§ Assignment
Show each line of the listing in which the word "begin" occurs.
====================
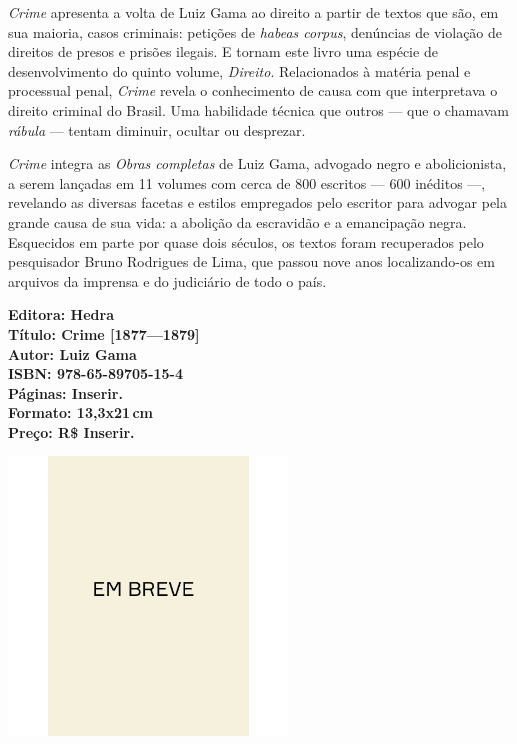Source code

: \noindent{}\textit{Crime} apresenta a volta de Luiz Gama ao direito a partir de textos que são, em sua maioria, casos criminais: petições de \textit{habeas corpus}, denúncias de violação de direitos de presos e prisões ilegais. E tornam este livro uma espécie de desenvolvimento do quinto volume, \textit{Direito}. Relacionados à matéria penal e processual penal, \textit{Crime} revela o conhecimento de causa com que interpretava o direito criminal do Brasil. Uma habilidade técnica que outros --- que o chamavam \textit{rábula} --- tentam diminuir, ocultar ou desprezar.

\textit{Crime} integra as \textit{Obras completas} de Luiz Gama, advogado negro e abolicionista, a serem lançadas em 11 volumes com cerca de 800 escritos --- 600 inéditos ---, revelando as diversas facetas e estilos empregados pelo escritor para advogar pela grande causa de sua vida: a abolição da escravidão e a emancipação negra. Esquecidos em parte por quase dois séculos, os textos foram recuperados pelo pesquisador Bruno Rodrigues de Lima, que passou nove anos localizando-os em arquivos da imprensa e do judiciário de todo o país.

\vfill
\noindent\begin{minipage}[c]{1\linewidth}
{\small\textbf{
\hspace*{-.1cm}Editora: Hedra\\
Título: Crime [1877—1879]\\
Autor: Luiz Gama\\ 
ISBN: 978-65-89705-15-4\\
Páginas: Inserir.\\
Formato: 13,3x21\,cm\\
Preço: R\$ Inserir.\\
}}
\end{minipage}
\pagebreak

\begin{center}
\hspace*{.5cm}\includegraphics[width=74mm]{./CAPAS/breve.jpeg}
\end{center}
\hspace*{-7cm}\hrulefill\hspace*{-7cm}
\medskip

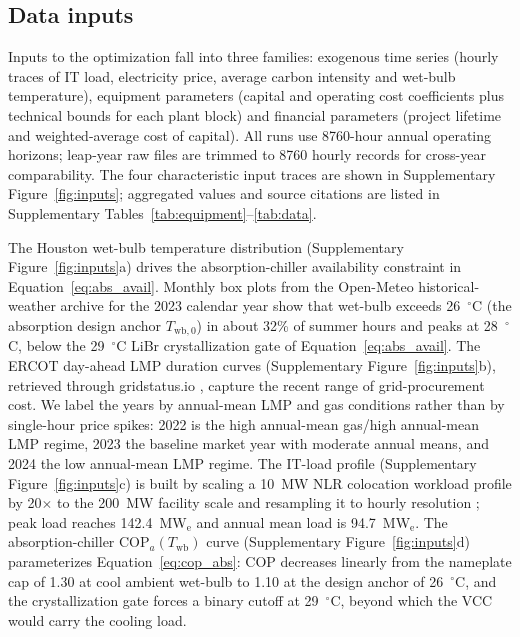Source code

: \documentclass[sn-vancouver,Numbered]{sn-jnl}%
\begin{document}
\subsection{Data inputs}
\label{sec:methods:data}

Inputs to the optimization fall into three families: exogenous time series (hourly traces of IT load, electricity price, average carbon intensity and wet-bulb temperature), equipment parameters (capital and operating cost coefficients plus technical bounds for each plant block) and financial parameters (project lifetime and weighted-average cost of capital). All runs use 8760-hour annual operating horizons; leap-year raw files are trimmed to 8760 hourly records for cross-year comparability. The four characteristic input traces are shown in Supplementary Figure~\ref{fig:inputs}; aggregated values and source citations are listed in Supplementary Tables~\ref{tab:equipment}--\ref{tab:data}.

The Houston wet-bulb temperature distribution (Supplementary Figure~\ref{fig:inputs}a) drives the absorption-chiller availability constraint in Equation~\eqref{eq:abs_avail}. Monthly box plots from the Open-Meteo historical-weather archive \citep{openmeteo2023} for the 2023 calendar year show that wet-bulb exceeds 26~$^\circ$C (the absorption design anchor $T_{\mathrm{wb},0}$) in about 32\% of summer hours and peaks at 28~$^\circ$C, below the 29~$^\circ$C LiBr crystallization gate of Equation~\eqref{eq:abs_avail}. The ERCOT day-ahead LMP duration curves (Supplementary Figure~\ref{fig:inputs}b), retrieved through gridstatus.io \citep{gridstatus}, capture the recent range of grid-procurement cost. We label the years by annual-mean LMP and gas conditions rather than by single-hour price spikes: 2022 is the high annual-mean gas/high annual-mean LMP regime, 2023 the baseline market year with moderate annual means, and 2024 the low annual-mean LMP regime. The IT-load profile (Supplementary Figure~\ref{fig:inputs}c) is built by scaling a 10~MW NLR colocation workload profile by 20$\times$ to the 200~MW facility scale and resampling it to hourly resolution \citep{vercellino2026aiworkload}; peak load reaches 142.4~MW$_\mathrm{e}$ and annual mean load is 94.7~MW$_\mathrm{e}$. The absorption-chiller COP$_a(T_{\mathrm{wb}})$ curve (Supplementary Figure~\ref{fig:inputs}d) parameterizes Equation~\eqref{eq:cop_abs}: COP decreases linearly from the nameplate cap of 1.30 at cool ambient wet-bulb to 1.10 at the design anchor of 26~$^\circ$C, and the crystallization gate forces a binary cutoff at 29~$^\circ$C, beyond which the VCC would carry the cooling load.
\end{document}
====================
§ Solution for this task
\noindent\begin{minipage}[c]{1\linewidth}
\begin{center}
\begin{document}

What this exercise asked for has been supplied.